▶ **EXERCISE**
Copy every line in the records below that contains the word "Home".

***** THE INPUT *****

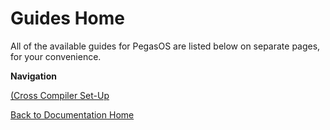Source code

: # Guides Home

All of the available guides for PegasOS are listed below on separate pages, for your convenience.

**Navigation**

[(Cross Compiler Set-Up](G_CROSSCOMPILER.md)

[Back to Documentation Home](../README.md)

*****

▶ **WORKED SOLUTION**
: # Guides Home
[Back to Documentation Home](../README.md)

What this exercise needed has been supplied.